Le nuove disposizioni normative, invece, rivolgendosi alle imprese che evidentemente non hanno potuto ottenere la restituzione dei contributi previdenziali o premi da esse versati in misura superiore, riconoscono a queste un «contributo» da versarsi dall’Agenzia delle Entrate secondo le modalità da definirsi in uno specifico decreto da emanarsi entro novanta giorni.
Si tratta, dunque, del riconoscimento di un diverso ed alternativo diritto avente, proprio, la finalità di sopperire alla perdita del diritto alla restituzione dei contributi previdenziali o premi a seguito della mancata presentazione di una tempestiva domanda .

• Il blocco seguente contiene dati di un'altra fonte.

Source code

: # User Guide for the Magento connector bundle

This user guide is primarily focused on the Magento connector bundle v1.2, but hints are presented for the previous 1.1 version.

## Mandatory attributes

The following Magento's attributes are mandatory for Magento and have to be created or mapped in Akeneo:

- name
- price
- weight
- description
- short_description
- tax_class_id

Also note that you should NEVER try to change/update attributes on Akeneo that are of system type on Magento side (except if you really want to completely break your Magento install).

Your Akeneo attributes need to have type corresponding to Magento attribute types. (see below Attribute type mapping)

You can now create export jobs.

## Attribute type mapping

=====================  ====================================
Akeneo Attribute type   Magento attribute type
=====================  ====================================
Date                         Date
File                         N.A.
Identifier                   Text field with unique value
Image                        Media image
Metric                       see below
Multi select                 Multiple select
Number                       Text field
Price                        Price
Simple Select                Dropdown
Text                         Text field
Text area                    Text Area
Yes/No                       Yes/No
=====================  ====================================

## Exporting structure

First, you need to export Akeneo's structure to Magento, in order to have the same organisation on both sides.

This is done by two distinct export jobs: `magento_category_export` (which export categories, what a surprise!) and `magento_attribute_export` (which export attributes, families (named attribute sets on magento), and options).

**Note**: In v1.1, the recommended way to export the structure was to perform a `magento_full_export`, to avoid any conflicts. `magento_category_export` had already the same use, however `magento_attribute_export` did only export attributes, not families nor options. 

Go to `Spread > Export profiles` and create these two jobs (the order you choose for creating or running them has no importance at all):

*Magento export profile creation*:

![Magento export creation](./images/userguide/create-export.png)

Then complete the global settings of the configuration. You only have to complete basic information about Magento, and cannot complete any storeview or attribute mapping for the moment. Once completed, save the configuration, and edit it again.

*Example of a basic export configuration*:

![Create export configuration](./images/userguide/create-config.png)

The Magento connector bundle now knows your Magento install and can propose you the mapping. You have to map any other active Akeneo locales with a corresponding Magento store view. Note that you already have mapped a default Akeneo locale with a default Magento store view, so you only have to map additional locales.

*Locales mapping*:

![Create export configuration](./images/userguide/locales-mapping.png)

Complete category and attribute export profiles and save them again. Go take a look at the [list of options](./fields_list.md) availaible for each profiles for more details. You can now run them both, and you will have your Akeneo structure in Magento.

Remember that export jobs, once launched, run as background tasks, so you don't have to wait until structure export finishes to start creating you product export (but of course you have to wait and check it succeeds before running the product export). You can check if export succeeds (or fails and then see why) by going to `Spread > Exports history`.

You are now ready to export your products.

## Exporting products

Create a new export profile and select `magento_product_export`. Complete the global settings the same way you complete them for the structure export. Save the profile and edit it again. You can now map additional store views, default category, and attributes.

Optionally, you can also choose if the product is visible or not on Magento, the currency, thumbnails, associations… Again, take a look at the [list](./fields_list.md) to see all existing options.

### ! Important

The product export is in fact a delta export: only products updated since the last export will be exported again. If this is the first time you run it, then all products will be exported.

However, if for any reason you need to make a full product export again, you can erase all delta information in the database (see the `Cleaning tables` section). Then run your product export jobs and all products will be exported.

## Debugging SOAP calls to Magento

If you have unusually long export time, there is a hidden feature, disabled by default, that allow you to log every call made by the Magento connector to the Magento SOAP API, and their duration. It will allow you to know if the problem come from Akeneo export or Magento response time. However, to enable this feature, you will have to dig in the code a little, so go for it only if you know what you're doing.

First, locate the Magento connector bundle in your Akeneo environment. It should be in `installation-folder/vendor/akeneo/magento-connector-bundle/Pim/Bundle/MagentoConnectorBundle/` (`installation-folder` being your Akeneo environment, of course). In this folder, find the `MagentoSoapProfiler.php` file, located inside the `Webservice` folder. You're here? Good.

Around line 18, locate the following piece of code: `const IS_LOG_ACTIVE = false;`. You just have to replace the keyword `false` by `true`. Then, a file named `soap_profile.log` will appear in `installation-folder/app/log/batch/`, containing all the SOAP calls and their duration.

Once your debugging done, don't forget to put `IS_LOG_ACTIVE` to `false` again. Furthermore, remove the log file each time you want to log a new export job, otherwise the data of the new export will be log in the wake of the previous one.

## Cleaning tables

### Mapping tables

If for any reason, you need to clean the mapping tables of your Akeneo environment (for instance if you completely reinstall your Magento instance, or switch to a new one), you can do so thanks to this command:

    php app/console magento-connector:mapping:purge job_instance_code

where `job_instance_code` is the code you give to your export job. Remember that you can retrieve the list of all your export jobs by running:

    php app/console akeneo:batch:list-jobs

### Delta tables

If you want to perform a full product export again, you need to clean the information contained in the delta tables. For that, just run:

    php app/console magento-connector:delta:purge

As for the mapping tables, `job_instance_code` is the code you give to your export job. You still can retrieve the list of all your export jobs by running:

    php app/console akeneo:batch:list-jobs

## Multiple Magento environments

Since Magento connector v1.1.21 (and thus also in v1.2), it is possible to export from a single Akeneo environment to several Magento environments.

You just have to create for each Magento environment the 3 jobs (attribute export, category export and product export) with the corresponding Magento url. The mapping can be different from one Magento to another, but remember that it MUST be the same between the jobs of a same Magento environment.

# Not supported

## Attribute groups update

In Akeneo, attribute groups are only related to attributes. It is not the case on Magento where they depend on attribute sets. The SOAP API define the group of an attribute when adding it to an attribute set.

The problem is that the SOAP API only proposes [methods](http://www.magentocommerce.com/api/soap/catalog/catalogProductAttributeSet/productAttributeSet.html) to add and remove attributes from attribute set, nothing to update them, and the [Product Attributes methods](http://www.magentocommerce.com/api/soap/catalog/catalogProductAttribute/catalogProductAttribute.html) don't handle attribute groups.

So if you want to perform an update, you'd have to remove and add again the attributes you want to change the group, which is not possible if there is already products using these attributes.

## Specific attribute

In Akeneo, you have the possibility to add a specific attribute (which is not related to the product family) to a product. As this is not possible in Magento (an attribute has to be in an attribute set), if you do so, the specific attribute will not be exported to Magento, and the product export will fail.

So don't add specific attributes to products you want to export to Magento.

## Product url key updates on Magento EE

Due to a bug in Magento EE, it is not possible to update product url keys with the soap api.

Il legislatore, dunque, non ritenendo più possibile riaprire i termini per la proposizione della domanda di restituzione degli oneri contributivi corrisposti in misura superiore, ha scelto la diversa strada del riconoscimento a dette imprese di un «contributo» da versarsi, però, da soggetto diverso dall’ente percettore dei premi previdenziali e da richiedersi dai soggetti interessati entro un nuovo termine prescrizionale decorrente dalla data della L. n. 17/2007, di conversione del DL n. 300/2006. La decorrenza del termine dalla data della legge di conversione conferma ulteriormente che trattasi di disposizioni di contenuto nuovo che non interferiscono con il termine del 31/7/2007 fissato dalla L. 17/2007 per presentare l’istanza di restituzione.
In definitiva può affermarsi che il legislatore, con la nuova normativa, non solo non ha inteso modificare la precedente legislazione disciplinante il trattamento da riservarsi alle imprese danneggiate dall’alluvione del Piemonte, ma anzi ne ha confermato la validità e correttezza dell’interpretazione, anche con riguardo alla decadenza, ed ha inteso introdurre una norma di favore per quelle imprese per le quali, pur in possesso dei requisiti, quali individuati anche alla luce della decisione della Commissione UE, per ottenere la restituzione dei contributi e premi corrisposti in misura superiore, non ne avevano potuto usufruire in mancanza di una tempestiva domanda.
11. In conclusione il ricorso va rigettato.
12. La novità e straordinaria complessità della disciplina consentono di ravvisare gravi ed eccezionali ragioni per disporre la compensazione delle spese dell’intero processo.
P.Q.M.
Respinge e compensa le spese del giudizio di legittimità.
Ai sensi dell’art. 13 comma 1 quater del d.p.r. 115 del 2002, dà atto della sussistenza dei presupposti per il versamento, da parte della ricorrente, dell’ulteriore importo a titolo di contributo unificato pari a quello dovuto per il ricorso, a norma del comma 1-bis, dello stesso articolo 13.